> _PROBLEM_: Reproduce every line below exactly as written; do not include the images.

> _SUPPLIED MATERIAL_:
--------------------------------------------------

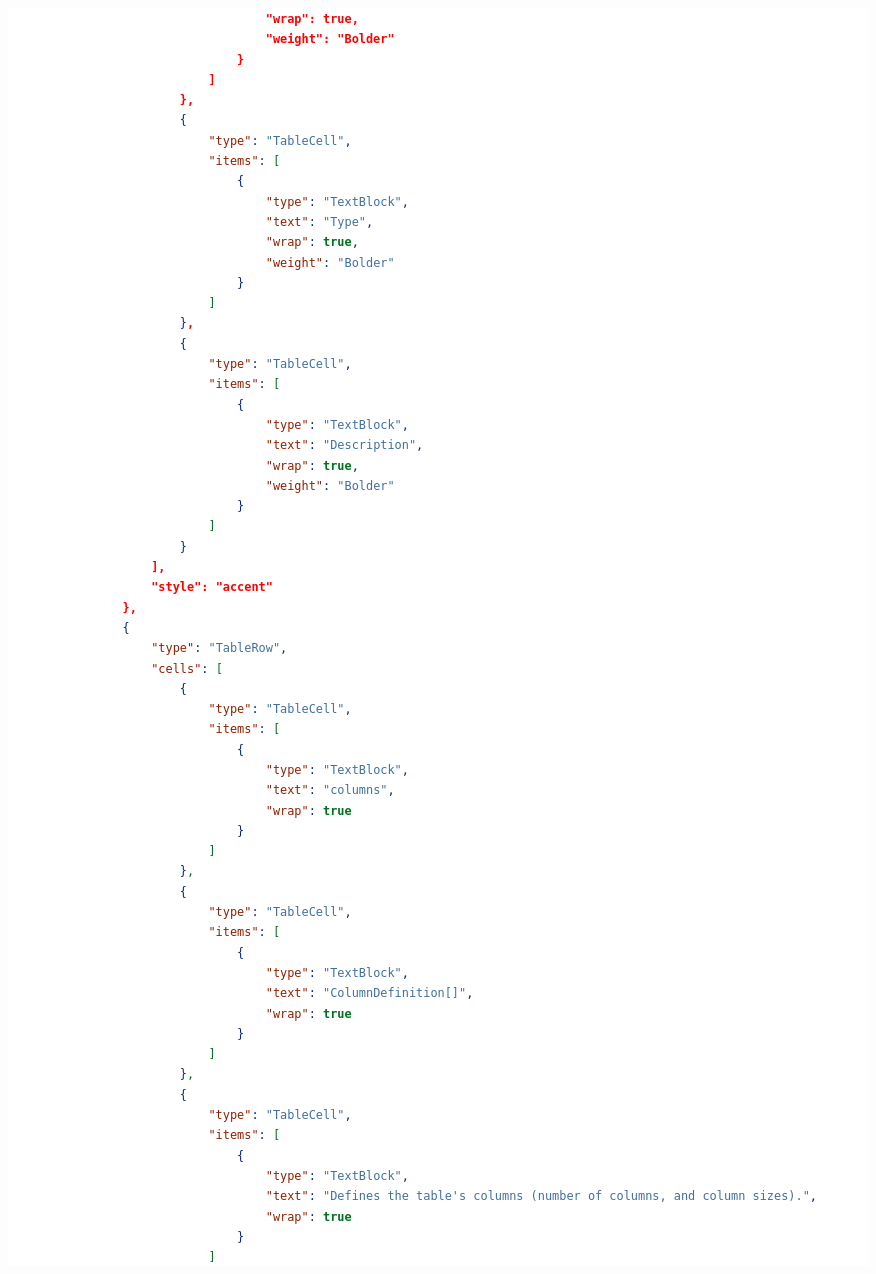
 ```json
                                    "wrap": true,
                                    "weight": "Bolder"
                                }
                            ]
                        },
                        {
                            "type": "TableCell",
                            "items": [
                                {
                                    "type": "TextBlock",
                                    "text": "Type",
                                    "wrap": true,
                                    "weight": "Bolder"
                                }
                            ]
                        },
                        {
                            "type": "TableCell",
                            "items": [
                                {
                                    "type": "TextBlock",
                                    "text": "Description",
                                    "wrap": true,
                                    "weight": "Bolder"
                                }
                            ]
                        }
                    ],
                    "style": "accent"
                },
                {
                    "type": "TableRow",
                    "cells": [
                        {
                            "type": "TableCell",
                            "items": [
                                {
                                    "type": "TextBlock",
                                    "text": "columns",
                                    "wrap": true
                                }
                            ]
                        },
                        {
                            "type": "TableCell",
                            "items": [
                                {
                                    "type": "TextBlock",
                                    "text": "ColumnDefinition[]",
                                    "wrap": true
                                }
                            ]
                        },
                        {
                            "type": "TableCell",
                            "items": [
                                {
                                    "type": "TextBlock",
                                    "text": "Defines the table's columns (number of columns, and column sizes).",
                                    "wrap": true
                                }
                            ]
```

--------------------------------------------------

> _TASK SOLUTION_:
 ```json
                                    "wrap": true,
                                    "weight": "Bolder"
                                }
                            ]
                        },
                        {
                            "type": "TableCell",
                            "items": [
                                {
                                    "type": "TextBlock",
                                    "text": "Type",
                                    "wrap": true,
                                    "weight": "Bolder"
                                }
                            ]
                        },
                        {
                            "type": "TableCell",
                            "items": [
                                {
                                    "type": "TextBlock",
                                    "text": "Description",
                                    "wrap": true,
                                    "weight": "Bolder"
                                }
                            ]
                        }
                    ],
                    "style": "accent"
                },
                {
                    "type": "TableRow",
                    "cells": [
                        {
                            "type": "TableCell",
                            "items": [
                                {
                                    "type": "TextBlock",
                                    "text": "columns",
                                    "wrap": true
                                }
                            ]
                        },
                        {
                            "type": "TableCell",
                            "items": [
                                {
                                    "type": "TextBlock",
                                    "text": "ColumnDefinition[]",
                                    "wrap": true
                                }
                            ]
                        },
                        {
                            "type": "TableCell",
                            "items": [
                                {
                                    "type": "TextBlock",
                                    "text": "Defines the table's columns (number of columns, and column sizes).",
                                    "wrap": true
                                }
                            ]
```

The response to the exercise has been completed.